■ THE TASK
Here are records with pictures in them. Copy all of them exactly and leave the pictures out.

====== DATA SHOWN

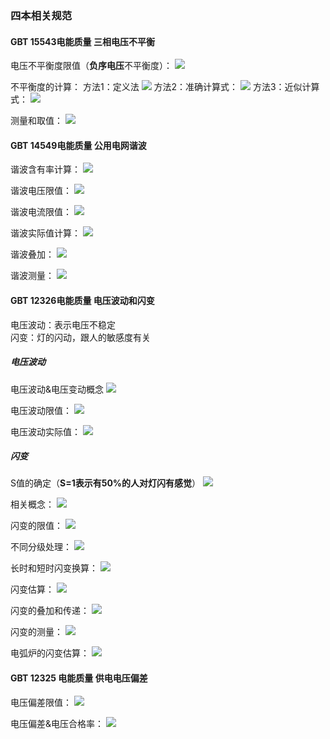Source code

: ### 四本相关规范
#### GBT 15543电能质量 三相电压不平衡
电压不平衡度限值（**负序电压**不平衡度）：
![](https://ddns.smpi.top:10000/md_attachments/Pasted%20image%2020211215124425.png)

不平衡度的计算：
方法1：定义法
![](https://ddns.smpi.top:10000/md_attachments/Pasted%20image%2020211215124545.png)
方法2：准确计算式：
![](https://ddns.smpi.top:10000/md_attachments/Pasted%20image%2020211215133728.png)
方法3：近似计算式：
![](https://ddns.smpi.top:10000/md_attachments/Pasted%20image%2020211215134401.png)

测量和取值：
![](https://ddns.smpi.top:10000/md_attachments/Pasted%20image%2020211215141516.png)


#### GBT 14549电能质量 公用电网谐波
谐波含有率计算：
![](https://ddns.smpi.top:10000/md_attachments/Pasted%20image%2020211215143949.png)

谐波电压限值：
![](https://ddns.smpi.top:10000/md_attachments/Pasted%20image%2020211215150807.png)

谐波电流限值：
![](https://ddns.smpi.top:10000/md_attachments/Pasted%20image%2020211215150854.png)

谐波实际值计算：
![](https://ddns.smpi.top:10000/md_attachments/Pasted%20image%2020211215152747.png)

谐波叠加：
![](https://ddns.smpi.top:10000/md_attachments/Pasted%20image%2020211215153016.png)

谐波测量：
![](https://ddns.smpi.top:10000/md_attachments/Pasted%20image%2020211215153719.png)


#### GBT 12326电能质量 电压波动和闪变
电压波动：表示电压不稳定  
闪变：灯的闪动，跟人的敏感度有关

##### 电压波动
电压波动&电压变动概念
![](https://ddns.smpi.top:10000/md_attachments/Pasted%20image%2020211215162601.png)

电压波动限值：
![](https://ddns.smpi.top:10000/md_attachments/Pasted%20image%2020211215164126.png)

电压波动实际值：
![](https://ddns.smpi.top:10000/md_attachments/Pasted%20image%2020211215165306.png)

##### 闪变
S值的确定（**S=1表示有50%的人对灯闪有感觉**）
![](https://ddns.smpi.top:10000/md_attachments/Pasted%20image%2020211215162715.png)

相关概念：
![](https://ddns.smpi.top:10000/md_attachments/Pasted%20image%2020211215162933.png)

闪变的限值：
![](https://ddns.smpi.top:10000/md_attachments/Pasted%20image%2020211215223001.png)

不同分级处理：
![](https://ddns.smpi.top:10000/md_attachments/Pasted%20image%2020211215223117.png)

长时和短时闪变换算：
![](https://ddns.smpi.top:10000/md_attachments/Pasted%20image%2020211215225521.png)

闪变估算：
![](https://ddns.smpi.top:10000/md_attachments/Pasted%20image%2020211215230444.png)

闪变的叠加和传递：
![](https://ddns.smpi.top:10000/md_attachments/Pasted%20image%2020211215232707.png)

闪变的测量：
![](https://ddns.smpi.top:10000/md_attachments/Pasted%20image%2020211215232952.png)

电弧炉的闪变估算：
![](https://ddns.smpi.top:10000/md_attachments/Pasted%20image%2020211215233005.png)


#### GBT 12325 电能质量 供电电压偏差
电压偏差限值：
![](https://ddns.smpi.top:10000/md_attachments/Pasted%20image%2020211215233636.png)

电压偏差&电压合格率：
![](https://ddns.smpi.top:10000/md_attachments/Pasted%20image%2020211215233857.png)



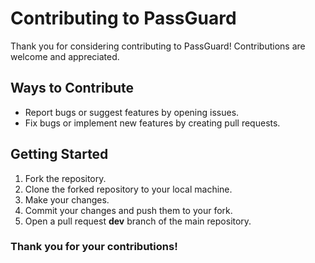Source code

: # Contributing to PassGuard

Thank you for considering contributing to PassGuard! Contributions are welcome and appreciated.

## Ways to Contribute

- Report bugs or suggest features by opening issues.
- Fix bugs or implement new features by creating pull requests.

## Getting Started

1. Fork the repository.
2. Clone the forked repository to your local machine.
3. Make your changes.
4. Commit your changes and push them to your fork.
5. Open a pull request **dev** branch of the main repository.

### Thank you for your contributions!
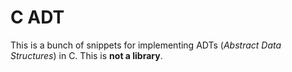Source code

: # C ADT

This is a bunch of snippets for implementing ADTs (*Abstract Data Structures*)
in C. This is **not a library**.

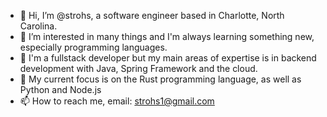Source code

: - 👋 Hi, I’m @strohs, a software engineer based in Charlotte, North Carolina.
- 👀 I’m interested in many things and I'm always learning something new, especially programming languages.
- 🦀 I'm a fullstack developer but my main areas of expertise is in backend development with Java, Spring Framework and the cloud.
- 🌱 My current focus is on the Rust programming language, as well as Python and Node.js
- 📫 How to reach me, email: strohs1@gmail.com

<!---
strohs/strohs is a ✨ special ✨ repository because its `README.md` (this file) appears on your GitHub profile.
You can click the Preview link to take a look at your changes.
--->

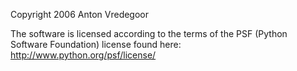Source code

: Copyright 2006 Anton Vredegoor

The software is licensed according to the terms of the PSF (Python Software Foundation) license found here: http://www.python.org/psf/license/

============

■ SOLUTION FOR THIS PROBLEM
Source code

: ### 四本相关规范
#### GBT 15543电能质量 三相电压不平衡
电压不平衡度限值（**负序电压**不平衡度）：
![](https://ddns.smpi.top:10000/md_attachments/Pasted%20image%2020211215124425.png)

不平衡度的计算：
方法1：定义法
![](https://ddns.smpi.top:10000/md_attachments/Pasted%20image%2020211215124545.png)
方法2：准确计算式：
![](https://ddns.smpi.top:10000/md_attachments/Pasted%20image%2020211215133728.png)
方法3：近似计算式：
![](https://ddns.smpi.top:10000/md_attachments/Pasted%20image%2020211215134401.png)

测量和取值：
![](https://ddns.smpi.top:10000/md_attachments/Pasted%20image%2020211215141516.png)


#### GBT 14549电能质量 公用电网谐波
谐波含有率计算：
![](https://ddns.smpi.top:10000/md_attachments/Pasted%20image%2020211215143949.png)

谐波电压限值：
![](https://ddns.smpi.top:10000/md_attachments/Pasted%20image%2020211215150807.png)

谐波电流限值：
![](https://ddns.smpi.top:10000/md_attachments/Pasted%20image%2020211215150854.png)

谐波实际值计算：
![](https://ddns.smpi.top:10000/md_attachments/Pasted%20image%2020211215152747.png)

谐波叠加：
![](https://ddns.smpi.top:10000/md_attachments/Pasted%20image%2020211215153016.png)

谐波测量：
![](https://ddns.smpi.top:10000/md_attachments/Pasted%20image%2020211215153719.png)


#### GBT 12326电能质量 电压波动和闪变
电压波动：表示电压不稳定  
闪变：灯的闪动，跟人的敏感度有关

##### 电压波动
电压波动&电压变动概念
![](https://ddns.smpi.top:10000/md_attachments/Pasted%20image%2020211215162601.png)

电压波动限值：
![](https://ddns.smpi.top:10000/md_attachments/Pasted%20image%2020211215164126.png)

电压波动实际值：
![](https://ddns.smpi.top:10000/md_attachments/Pasted%20image%2020211215165306.png)

##### 闪变
S值的确定（**S=1表示有50%的人对灯闪有感觉**）
![](https://ddns.smpi.top:10000/md_attachments/Pasted%20image%2020211215162715.png)

相关概念：
![](https://ddns.smpi.top:10000/md_attachments/Pasted%20image%2020211215162933.png)

闪变的限值：
![](https://ddns.smpi.top:10000/md_attachments/Pasted%20image%2020211215223001.png)

不同分级处理：
![](https://ddns.smpi.top:10000/md_attachments/Pasted%20image%2020211215223117.png)

长时和短时闪变换算：
![](https://ddns.smpi.top:10000/md_attachments/Pasted%20image%2020211215225521.png)

闪变估算：
![](https://ddns.smpi.top:10000/md_attachments/Pasted%20image%2020211215230444.png)

闪变的叠加和传递：
![](https://ddns.smpi.top:10000/md_attachments/Pasted%20image%2020211215232707.png)

闪变的测量：
![](https://ddns.smpi.top:10000/md_attachments/Pasted%20image%2020211215232952.png)

电弧炉的闪变估算：
![](https://ddns.smpi.top:10000/md_attachments/Pasted%20image%2020211215233005.png)


#### GBT 12325 电能质量 供电电压偏差
电压偏差限值：
![](https://ddns.smpi.top:10000/md_attachments/Pasted%20image%2020211215233636.png)

电压偏差&电压合格率：
![](https://ddns.smpi.top:10000/md_attachments/Pasted%20image%2020211215233857.png)



Source code

: # Contributing to PassGuard

Thank you for considering contributing to PassGuard! Contributions are welcome and appreciated.

## Ways to Contribute

- Report bugs or suggest features by opening issues.
- Fix bugs or implement new features by creating pull requests.

## Getting Started

1. Fork the repository.
2. Clone the forked repository to your local machine.
3. Make your changes.
4. Commit your changes and push them to your fork.
5. Open a pull request **dev** branch of the main repository.

### Thank you for your contributions!
Source code

: # C ADT

This is a bunch of snippets for implementing ADTs (*Abstract Data Structures*)
in C. This is **not a library**.

Source code

: - 👋 Hi, I’m @strohs, a software engineer based in Charlotte, North Carolina.
- 👀 I’m interested in many things and I'm always learning something new, especially programming languages.
- 🦀 I'm a fullstack developer but my main areas of expertise is in backend development with Java, Spring Framework and the cloud.
- 🌱 My current focus is on the Rust programming language, as well as Python and Node.js
- 📫 How to reach me, email: strohs1@gmail.com

<!---
strohs/strohs is a ✨ special ✨ repository because its `README.md` (this file) appears on your GitHub profile.
You can click the Preview link to take a look at your changes.
--->

Source code

: Copyright 2006 Anton Vredegoor

The software is licensed according to the terms of the PSF (Python Software Foundation) license found here: http://www.python.org/psf/license/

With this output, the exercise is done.